Assignment:
Leaving out the pictures, transcribe all of the records faithfully.

Records from a collection:
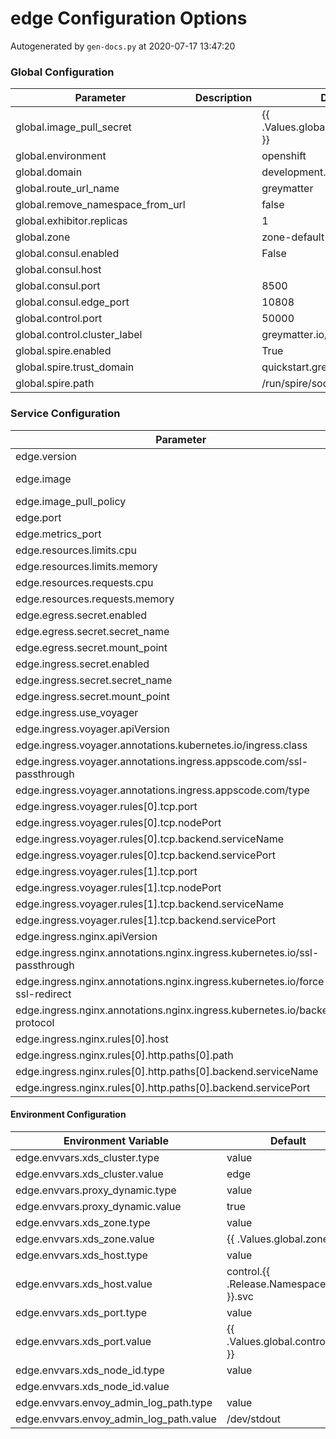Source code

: # edge Configuration Options

Autogenerated by `gen-docs.py` at 2020-07-17 13:47:20

### Global Configuration

|           Parameter            |Description|          Default           |
|--------------------------------|-----------|----------------------------|
|global.image_pull_secret        |           |{{ .Values.global.image_pull_secret }}               |
|global.environment              |           |openshift                   |
|global.domain                   |           |development.deciphernow.com |
|global.route_url_name           |           |greymatter                  |
|global.remove_namespace_from_url|           |false                       |
|global.exhibitor.replicas       |           |                           1|
|global.zone                     |           |zone-default-zone           |
|global.consul.enabled           |           |False                       |
|global.consul.host              |           |                            |
|global.consul.port              |           |                        8500|
|global.consul.edge_port         |           |                       10808|
|global.control.port             |           |                       50000|
|global.control.cluster_label    |           |greymatter.io/control       |
|global.spire.enabled            |           |True                        |
|global.spire.trust_domain       |           |quickstart.greymatter.io    |
|global.spire.path               |           |/run/spire/socket/agent.sock|

### Service Configuration

|                                  Parameter                                  |Description|                                        Default                                         |
|-----------------------------------------------------------------------------|-----------|----------------------------------------------------------------------------------------|
|edge.version                                                                 |           |1.4.4                                                                                   |
|edge.image                                                                   |           |docker.production.deciphernow.com/deciphernow/gm-proxy:{{ tpl $.Values.edge.version $ }}|
|edge.image_pull_policy                                                       |           |IfNotPresent                                                                            |
|edge.port                                                                    |           |                                                                                   10808|
|edge.metrics_port                                                            |           |                                                                                    8081|
|edge.resources.limits.cpu                                                    |           |                                                                                       1|
|edge.resources.limits.memory                                                 |           |1Gi                                                                                     |
|edge.resources.requests.cpu                                                  |           |100m                                                                                    |
|edge.resources.requests.memory                                               |           |128Mi                                                                                   |
|edge.egress.secret.enabled                                                   |           |True                                                                                    |
|edge.egress.secret.secret_name                                               |           |greymatter-edge-egress                                                                  |
|edge.egress.secret.mount_point                                               |           |/etc/proxy/tls/sidecar/                                                                 |
|edge.ingress.secret.enabled                                                  |           |True                                                                                    |
|edge.ingress.secret.secret_name                                              |           |greymatter-edge-ingress                                                                 |
|edge.ingress.secret.mount_point                                              |           |/etc/proxy/tls/edge/                                                                    |
|edge.ingress.use_voyager                                                     |           |False                                                                                   |
|edge.ingress.voyager.apiVersion                                              |           |voyager.appscode.com/v1beta1                                                            |
|edge.ingress.voyager.annotations.kubernetes.io/ingress.class                 |           |voyager                                                                                 |
|edge.ingress.voyager.annotations.ingress.appscode.com/ssl-passthrough        |           |true                                                                                    |
|edge.ingress.voyager.annotations.ingress.appscode.com/type                   |           |NodePort                                                                                |
|edge.ingress.voyager.rules[0].tcp.port                                       |           |80                                                                                      |
|edge.ingress.voyager.rules[0].tcp.nodePort                                   |           |30001                                                                                   |
|edge.ingress.voyager.rules[0].tcp.backend.serviceName                        |           |edge                                                                                    |
|edge.ingress.voyager.rules[0].tcp.backend.servicePort                        |           |                                                                                   10808|
|edge.ingress.voyager.rules[1].tcp.port                                       |           |443                                                                                     |
|edge.ingress.voyager.rules[1].tcp.nodePort                                   |           |30000                                                                                   |
|edge.ingress.voyager.rules[1].tcp.backend.serviceName                        |           |edge                                                                                    |
|edge.ingress.voyager.rules[1].tcp.backend.servicePort                        |           |                                                                                   10808|
|edge.ingress.nginx.apiVersion                                                |           |extensions/v1beta1                                                                      |
|edge.ingress.nginx.annotations.nginx.ingress.kubernetes.io/ssl-passthrough   |           |true                                                                                    |
|edge.ingress.nginx.annotations.nginx.ingress.kubernetes.io/force-ssl-redirect|           |true                                                                                    |
|edge.ingress.nginx.annotations.nginx.ingress.kubernetes.io/backend-protocol  |           |https                                                                                   |
|edge.ingress.nginx.rules[0].host                                             |           |development.deciphernow.com                                                             |
|edge.ingress.nginx.rules[0].http.paths[0].path                               |           |/                                                                                       |
|edge.ingress.nginx.rules[0].http.paths[0].backend.serviceName                |           |edge                                                                                    |
|edge.ingress.nginx.rules[0].http.paths[0].backend.servicePort                |           |                                                                                   10808|

#### Environment Configuration

|         Environment Variable          |              Default               |
|---------------------------------------|------------------------------------|
|edge.envvars.xds_cluster.type          |value                               |
|edge.envvars.xds_cluster.value         |edge                                |
|edge.envvars.proxy_dynamic.type        |value                               |
|edge.envvars.proxy_dynamic.value       |true                                |
|edge.envvars.xds_zone.type             |value                               |
|edge.envvars.xds_zone.value            |{{ .Values.global.zone }}           |
|edge.envvars.xds_host.type             |value                               |
|edge.envvars.xds_host.value            |control.{{ .Release.Namespace }}.svc|
|edge.envvars.xds_port.type             |value                               |
|edge.envvars.xds_port.value            |{{ .Values.global.control.port }}   |
|edge.envvars.xds_node_id.type          |value                               |
|edge.envvars.xds_node_id.value         |                                    |
|edge.envvars.envoy_admin_log_path.type |value                               |
|edge.envvars.envoy_admin_log_path.value|/dev/stdout                         |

Solved problem:
Source code

: # edge Configuration Options

Autogenerated by `gen-docs.py` at 2020-07-17 13:47:20

### Global Configuration

|           Parameter            |Description|          Default           |
|--------------------------------|-----------|----------------------------|
|global.image_pull_secret        |           |{{ .Values.global.image_pull_secret }}               |
|global.environment              |           |openshift                   |
|global.domain                   |           |development.deciphernow.com |
|global.route_url_name           |           |greymatter                  |
|global.remove_namespace_from_url|           |false                       |
|global.exhibitor.replicas       |           |                           1|
|global.zone                     |           |zone-default-zone           |
|global.consul.enabled           |           |False                       |
|global.consul.host              |           |                            |
|global.consul.port              |           |                        8500|
|global.consul.edge_port         |           |                       10808|
|global.control.port             |           |                       50000|
|global.control.cluster_label    |           |greymatter.io/control       |
|global.spire.enabled            |           |True                        |
|global.spire.trust_domain       |           |quickstart.greymatter.io    |
|global.spire.path               |           |/run/spire/socket/agent.sock|

### Service Configuration

|                                  Parameter                                  |Description|                                        Default                                         |
|-----------------------------------------------------------------------------|-----------|----------------------------------------------------------------------------------------|
|edge.version                                                                 |           |1.4.4                                                                                   |
|edge.image                                                                   |           |docker.production.deciphernow.com/deciphernow/gm-proxy:{{ tpl $.Values.edge.version $ }}|
|edge.image_pull_policy                                                       |           |IfNotPresent                                                                            |
|edge.port                                                                    |           |                                                                                   10808|
|edge.metrics_port                                                            |           |                                                                                    8081|
|edge.resources.limits.cpu                                                    |           |                                                                                       1|
|edge.resources.limits.memory                                                 |           |1Gi                                                                                     |
|edge.resources.requests.cpu                                                  |           |100m                                                                                    |
|edge.resources.requests.memory                                               |           |128Mi                                                                                   |
|edge.egress.secret.enabled                                                   |           |True                                                                                    |
|edge.egress.secret.secret_name                                               |           |greymatter-edge-egress                                                                  |
|edge.egress.secret.mount_point                                               |           |/etc/proxy/tls/sidecar/                                                                 |
|edge.ingress.secret.enabled                                                  |           |True                                                                                    |
|edge.ingress.secret.secret_name                                              |           |greymatter-edge-ingress                                                                 |
|edge.ingress.secret.mount_point                                              |           |/etc/proxy/tls/edge/                                                                    |
|edge.ingress.use_voyager                                                     |           |False                                                                                   |
|edge.ingress.voyager.apiVersion                                              |           |voyager.appscode.com/v1beta1                                                            |
|edge.ingress.voyager.annotations.kubernetes.io/ingress.class                 |           |voyager                                                                                 |
|edge.ingress.voyager.annotations.ingress.appscode.com/ssl-passthrough        |           |true                                                                                    |
|edge.ingress.voyager.annotations.ingress.appscode.com/type                   |           |NodePort                                                                                |
|edge.ingress.voyager.rules[0].tcp.port                                       |           |80                                                                                      |
|edge.ingress.voyager.rules[0].tcp.nodePort                                   |           |30001                                                                                   |
|edge.ingress.voyager.rules[0].tcp.backend.serviceName                        |           |edge                                                                                    |
|edge.ingress.voyager.rules[0].tcp.backend.servicePort                        |           |                                                                                   10808|
|edge.ingress.voyager.rules[1].tcp.port                                       |           |443                                                                                     |
|edge.ingress.voyager.rules[1].tcp.nodePort                                   |           |30000                                                                                   |
|edge.ingress.voyager.rules[1].tcp.backend.serviceName                        |           |edge                                                                                    |
|edge.ingress.voyager.rules[1].tcp.backend.servicePort                        |           |                                                                                   10808|
|edge.ingress.nginx.apiVersion                                                |           |extensions/v1beta1                                                                      |
|edge.ingress.nginx.annotations.nginx.ingress.kubernetes.io/ssl-passthrough   |           |true                                                                                    |
|edge.ingress.nginx.annotations.nginx.ingress.kubernetes.io/force-ssl-redirect|           |true                                                                                    |
|edge.ingress.nginx.annotations.nginx.ingress.kubernetes.io/backend-protocol  |           |https                                                                                   |
|edge.ingress.nginx.rules[0].host                                             |           |development.deciphernow.com                                                             |
|edge.ingress.nginx.rules[0].http.paths[0].path                               |           |/                                                                                       |
|edge.ingress.nginx.rules[0].http.paths[0].backend.serviceName                |           |edge                                                                                    |
|edge.ingress.nginx.rules[0].http.paths[0].backend.servicePort                |           |                                                                                   10808|

#### Environment Configuration

|         Environment Variable          |              Default               |
|---------------------------------------|------------------------------------|
|edge.envvars.xds_cluster.type          |value                               |
|edge.envvars.xds_cluster.value         |edge                                |
|edge.envvars.proxy_dynamic.type        |value                               |
|edge.envvars.proxy_dynamic.value       |true                                |
|edge.envvars.xds_zone.type             |value                               |
|edge.envvars.xds_zone.value            |{{ .Values.global.zone }}           |
|edge.envvars.xds_host.type             |value                               |
|edge.envvars.xds_host.value            |control.{{ .Release.Namespace }}.svc|
|edge.envvars.xds_port.type             |value                               |
|edge.envvars.xds_port.value            |{{ .Values.global.control.port }}   |
|edge.envvars.xds_node_id.type          |value                               |
|edge.envvars.xds_node_id.value         |                                    |
|edge.envvars.envoy_admin_log_path.type |value                               |
|edge.envvars.envoy_admin_log_path.value|/dev/stdout                         |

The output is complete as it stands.